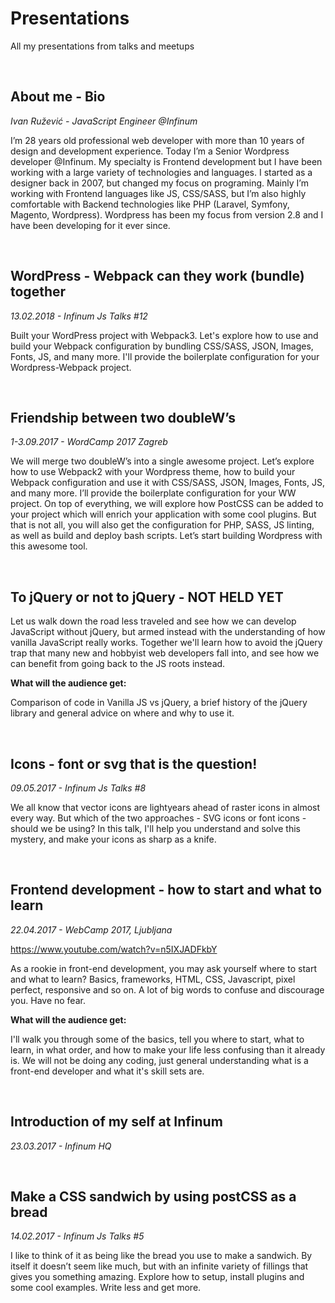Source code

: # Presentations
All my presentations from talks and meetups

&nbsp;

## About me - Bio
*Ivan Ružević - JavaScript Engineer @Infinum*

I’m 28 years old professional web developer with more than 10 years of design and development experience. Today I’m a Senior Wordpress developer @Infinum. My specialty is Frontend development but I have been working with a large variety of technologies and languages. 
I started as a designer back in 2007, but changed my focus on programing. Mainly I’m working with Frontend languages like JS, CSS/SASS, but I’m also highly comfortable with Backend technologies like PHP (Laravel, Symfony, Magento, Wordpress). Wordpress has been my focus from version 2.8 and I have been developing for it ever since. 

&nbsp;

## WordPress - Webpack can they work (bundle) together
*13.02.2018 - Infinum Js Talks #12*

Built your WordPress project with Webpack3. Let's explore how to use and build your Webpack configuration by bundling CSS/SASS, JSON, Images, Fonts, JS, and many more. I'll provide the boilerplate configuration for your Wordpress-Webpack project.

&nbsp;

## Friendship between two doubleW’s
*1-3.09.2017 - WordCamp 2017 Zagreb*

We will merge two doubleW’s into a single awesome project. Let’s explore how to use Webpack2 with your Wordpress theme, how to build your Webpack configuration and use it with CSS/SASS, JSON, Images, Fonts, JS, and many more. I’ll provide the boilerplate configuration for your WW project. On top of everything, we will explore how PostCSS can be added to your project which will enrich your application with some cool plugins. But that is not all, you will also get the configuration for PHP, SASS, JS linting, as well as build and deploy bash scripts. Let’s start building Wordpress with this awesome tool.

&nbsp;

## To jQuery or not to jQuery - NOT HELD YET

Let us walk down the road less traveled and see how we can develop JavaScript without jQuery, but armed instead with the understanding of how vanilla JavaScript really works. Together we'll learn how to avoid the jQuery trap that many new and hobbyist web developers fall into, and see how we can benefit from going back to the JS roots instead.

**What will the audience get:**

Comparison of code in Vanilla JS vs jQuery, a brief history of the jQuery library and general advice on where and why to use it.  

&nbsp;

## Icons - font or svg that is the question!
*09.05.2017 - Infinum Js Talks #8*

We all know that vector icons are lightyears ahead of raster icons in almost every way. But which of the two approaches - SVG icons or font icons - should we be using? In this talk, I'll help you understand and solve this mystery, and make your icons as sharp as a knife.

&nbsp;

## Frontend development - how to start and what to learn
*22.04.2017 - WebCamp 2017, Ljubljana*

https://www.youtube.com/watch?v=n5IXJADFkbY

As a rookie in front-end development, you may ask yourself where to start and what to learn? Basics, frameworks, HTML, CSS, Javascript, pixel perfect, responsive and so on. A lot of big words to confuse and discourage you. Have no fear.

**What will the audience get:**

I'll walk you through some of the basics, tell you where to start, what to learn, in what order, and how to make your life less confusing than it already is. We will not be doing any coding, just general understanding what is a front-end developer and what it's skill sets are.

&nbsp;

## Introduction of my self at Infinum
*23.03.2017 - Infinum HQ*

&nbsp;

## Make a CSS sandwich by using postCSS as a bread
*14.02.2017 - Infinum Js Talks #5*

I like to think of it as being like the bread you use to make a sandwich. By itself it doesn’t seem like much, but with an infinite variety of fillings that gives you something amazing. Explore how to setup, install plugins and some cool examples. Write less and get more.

= Exercise prompt =
Copy everything in the records above except the pictures, exactly as written.

= Task output =
Source code

: # Presentations
All my presentations from talks and meetups

&nbsp;

## About me - Bio
*Ivan Ružević - JavaScript Engineer @Infinum*

I’m 28 years old professional web developer with more than 10 years of design and development experience. Today I’m a Senior Wordpress developer @Infinum. My specialty is Frontend development but I have been working with a large variety of technologies and languages. 
I started as a designer back in 2007, but changed my focus on programing. Mainly I’m working with Frontend languages like JS, CSS/SASS, but I’m also highly comfortable with Backend technologies like PHP (Laravel, Symfony, Magento, Wordpress). Wordpress has been my focus from version 2.8 and I have been developing for it ever since. 

&nbsp;

## WordPress - Webpack can they work (bundle) together
*13.02.2018 - Infinum Js Talks #12*

Built your WordPress project with Webpack3. Let's explore how to use and build your Webpack configuration by bundling CSS/SASS, JSON, Images, Fonts, JS, and many more. I'll provide the boilerplate configuration for your Wordpress-Webpack project.

&nbsp;

## Friendship between two doubleW’s
*1-3.09.2017 - WordCamp 2017 Zagreb*

We will merge two doubleW’s into a single awesome project. Let’s explore how to use Webpack2 with your Wordpress theme, how to build your Webpack configuration and use it with CSS/SASS, JSON, Images, Fonts, JS, and many more. I’ll provide the boilerplate configuration for your WW project. On top of everything, we will explore how PostCSS can be added to your project which will enrich your application with some cool plugins. But that is not all, you will also get the configuration for PHP, SASS, JS linting, as well as build and deploy bash scripts. Let’s start building Wordpress with this awesome tool.

&nbsp;

## To jQuery or not to jQuery - NOT HELD YET

Let us walk down the road less traveled and see how we can develop JavaScript without jQuery, but armed instead with the understanding of how vanilla JavaScript really works. Together we'll learn how to avoid the jQuery trap that many new and hobbyist web developers fall into, and see how we can benefit from going back to the JS roots instead.

**What will the audience get:**

Comparison of code in Vanilla JS vs jQuery, a brief history of the jQuery library and general advice on where and why to use it.  

&nbsp;

## Icons - font or svg that is the question!
*09.05.2017 - Infinum Js Talks #8*

We all know that vector icons are lightyears ahead of raster icons in almost every way. But which of the two approaches - SVG icons or font icons - should we be using? In this talk, I'll help you understand and solve this mystery, and make your icons as sharp as a knife.

&nbsp;

## Frontend development - how to start and what to learn
*22.04.2017 - WebCamp 2017, Ljubljana*

https://www.youtube.com/watch?v=n5IXJADFkbY

As a rookie in front-end development, you may ask yourself where to start and what to learn? Basics, frameworks, HTML, CSS, Javascript, pixel perfect, responsive and so on. A lot of big words to confuse and discourage you. Have no fear.

**What will the audience get:**

I'll walk you through some of the basics, tell you where to start, what to learn, in what order, and how to make your life less confusing than it already is. We will not be doing any coding, just general understanding what is a front-end developer and what it's skill sets are.

&nbsp;

## Introduction of my self at Infinum
*23.03.2017 - Infinum HQ*

&nbsp;

## Make a CSS sandwich by using postCSS as a bread
*14.02.2017 - Infinum Js Talks #5*

I like to think of it as being like the bread you use to make a sandwich. By itself it doesn’t seem like much, but with an infinite variety of fillings that gives you something amazing. Explore how to setup, install plugins and some cool examples. Write less and get more.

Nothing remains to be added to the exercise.